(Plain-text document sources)
__________
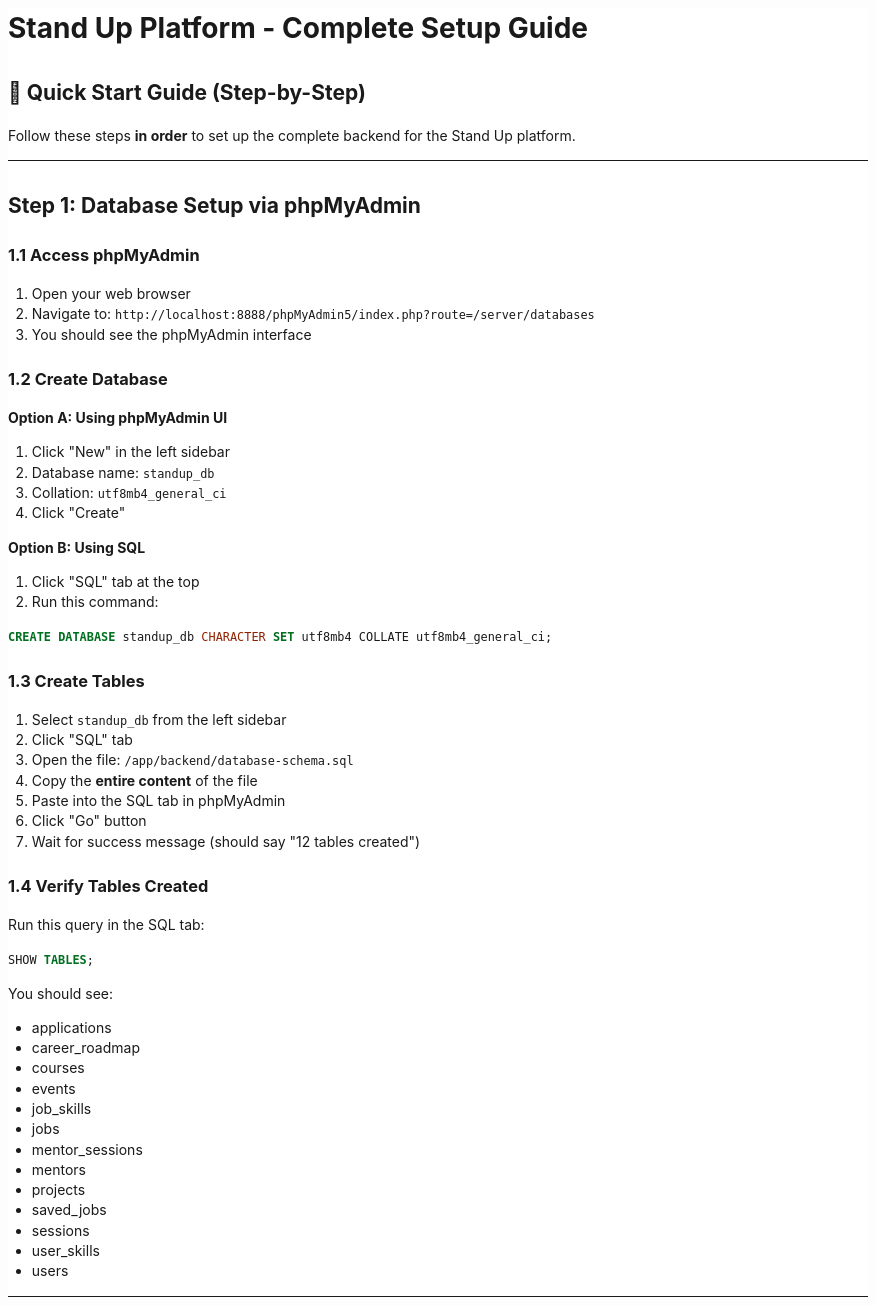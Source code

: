 # Stand Up Platform - Complete Setup Guide

## 🎯 Quick Start Guide (Step-by-Step)

Follow these steps **in order** to set up the complete backend for the Stand Up platform.

---

## Step 1: Database Setup via phpMyAdmin

### 1.1 Access phpMyAdmin
1. Open your web browser
2. Navigate to: `http://localhost:8888/phpMyAdmin5/index.php?route=/server/databases`
3. You should see the phpMyAdmin interface

### 1.2 Create Database

**Option A: Using phpMyAdmin UI**
1. Click "New" in the left sidebar
2. Database name: `standup_db`
3. Collation: `utf8mb4_general_ci`
4. Click "Create"

**Option B: Using SQL**
1. Click "SQL" tab at the top
2. Run this command:
```sql
CREATE DATABASE standup_db CHARACTER SET utf8mb4 COLLATE utf8mb4_general_ci;
```

### 1.3 Create Tables
1. Select `standup_db` from the left sidebar
2. Click "SQL" tab
3. Open the file: `/app/backend/database-schema.sql`
4. Copy the **entire content** of the file
5. Paste into the SQL tab in phpMyAdmin
6. Click "Go" button
7. Wait for success message (should say "12 tables created")

### 1.4 Verify Tables Created
Run this query in the SQL tab:
```sql
SHOW TABLES;
```

You should see:
- applications
- career_roadmap
- courses
- events
- job_skills
- jobs
- mentor_sessions
- mentors
- projects
- saved_jobs
- sessions
- user_skills
- users

---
__________
Exercise requirements: Please leave out the pictures as you reproduce the lines exactly, from the first line of the entries through the line containing "### 1.2 Create Database".

Response to the task:
Source code

: # Stand Up Platform - Complete Setup Guide

## 🎯 Quick Start Guide (Step-by-Step)

Follow these steps **in order** to set up the complete backend for the Stand Up platform.

---

## Step 1: Database Setup via phpMyAdmin

### 1.1 Access phpMyAdmin
1. Open your web browser
2. Navigate to: `http://localhost:8888/phpMyAdmin5/index.php?route=/server/databases`
3. You should see the phpMyAdmin interface

### 1.2 Create Database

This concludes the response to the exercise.